Voting up and interesting.

Linda Crampton (author) from British Columbia, Canada on February 12, 2012:

Thank you, drbj. I've never had a bird that can talk in my family or tried to teach one to talk. I'm sure that a talking parrot would be very entertaining, though, just like your grandmother's was!

drbj and sherry from south Florida on February 12, 2012:

I can well understand your attachment to Cece, Alicia, since my grandmother owned a parrot when I was very young. It was a very clever bird and could imitate my mother's and grandmothers's voices so well, I would always think they were calling me. It was the bird! Thanks for the sweet hub.

Linda Crampton (author) from British Columbia, Canada on February 11, 2012:

Thanks for visiting and for the comment, Maren Morgan!

Maren Elizabeth Morgan from Pennsylvania on February 11, 2012:

Wow - nice information!

Linda Crampton (author) from British Columbia, Canada on February 11, 2012:

Hi, Prasetio. Thank you very much for the comment and the rating. I hope that you have a nice day, too!

prasetio30 from malang-indonesia on February 11, 2012:

I love bird and I learn many things here. Thank you very much for detail information about Dusky Conure. It's new for me. Alicia, you have done a great job here. Rated up and have a nice day!


Linda Crampton (author) from British Columbia, Canada on February 11, 2012:

Thanks for the visit and the votes, Peggy. Yes, it is very important to think about the potential lifespan of a pet before bringing him or her into the family. It's possible for some pets to live for a very long time.

Peggy Woods from Houston, Texas on February 11, 2012:

Hi Alicia,

Enjoyed reading about and seeing your Conure bird. Nice that you mentioned their longevity because that should always be taken into consideration when adopting any kind of pet. Useful, interesting and up votes.

Linda Crampton (author) from British Columbia, Canada on February 11, 2012:

Thank you for commenting and for the votes, alocsin. I appreciate your visit.

Aurelio Locsin from Orange County, CA on February 11, 2012:

Good info for those wanting to take care of this clever bird. Voting this Up and Useful.

Linda Crampton (author) from British Columbia, Canada on February 10, 2012:

Taking care of four parrots must keep you very busy, FishAreFriends! I would like to own more birds, but I already have seven pets in the house and know that I wouldn't have time to look after any others. Thanks for the visit and the comment.

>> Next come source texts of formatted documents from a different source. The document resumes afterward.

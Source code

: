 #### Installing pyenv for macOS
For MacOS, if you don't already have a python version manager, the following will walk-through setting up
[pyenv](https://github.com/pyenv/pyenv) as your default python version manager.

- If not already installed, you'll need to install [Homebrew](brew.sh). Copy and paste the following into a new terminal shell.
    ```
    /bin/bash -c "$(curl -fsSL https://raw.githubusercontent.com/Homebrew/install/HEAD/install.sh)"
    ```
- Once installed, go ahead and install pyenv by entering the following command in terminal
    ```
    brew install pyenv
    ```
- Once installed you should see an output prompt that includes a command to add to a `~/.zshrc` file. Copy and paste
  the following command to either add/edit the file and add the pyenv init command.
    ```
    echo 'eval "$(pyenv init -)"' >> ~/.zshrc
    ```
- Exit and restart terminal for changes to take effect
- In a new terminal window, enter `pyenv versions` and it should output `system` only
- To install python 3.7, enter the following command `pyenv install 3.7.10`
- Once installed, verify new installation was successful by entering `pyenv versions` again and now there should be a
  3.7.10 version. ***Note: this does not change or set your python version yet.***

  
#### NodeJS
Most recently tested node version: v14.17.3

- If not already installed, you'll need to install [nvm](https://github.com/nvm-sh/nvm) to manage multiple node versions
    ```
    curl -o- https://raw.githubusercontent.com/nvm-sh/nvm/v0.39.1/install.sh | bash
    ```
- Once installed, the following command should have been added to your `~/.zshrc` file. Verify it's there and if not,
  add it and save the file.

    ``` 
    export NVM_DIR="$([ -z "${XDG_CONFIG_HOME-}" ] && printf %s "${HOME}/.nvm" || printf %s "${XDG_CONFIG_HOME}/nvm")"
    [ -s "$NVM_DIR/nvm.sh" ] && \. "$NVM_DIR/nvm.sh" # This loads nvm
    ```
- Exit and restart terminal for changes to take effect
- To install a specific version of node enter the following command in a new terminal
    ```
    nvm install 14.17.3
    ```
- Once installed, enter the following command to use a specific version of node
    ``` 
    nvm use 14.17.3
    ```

FishAreFriends from Colorado on February 10, 2012:

I love parrots, I have four. This hub has a lot of information, nicely done. I've always wanted to have a conure, as I like their personalities. Cool hub I especially like the videos!

Linda Crampton (author) from British Columbia, Canada on February 10, 2012:

Thank you very much for the lovely comment and the votes, writer20! I'm sure that Cece would appreciate the comment too. She has a very high opinion of herself!

Joyce Haragsim from Southern Nevada on February 10, 2012:

You have a very cute parrot and great information. Voted up and awesome.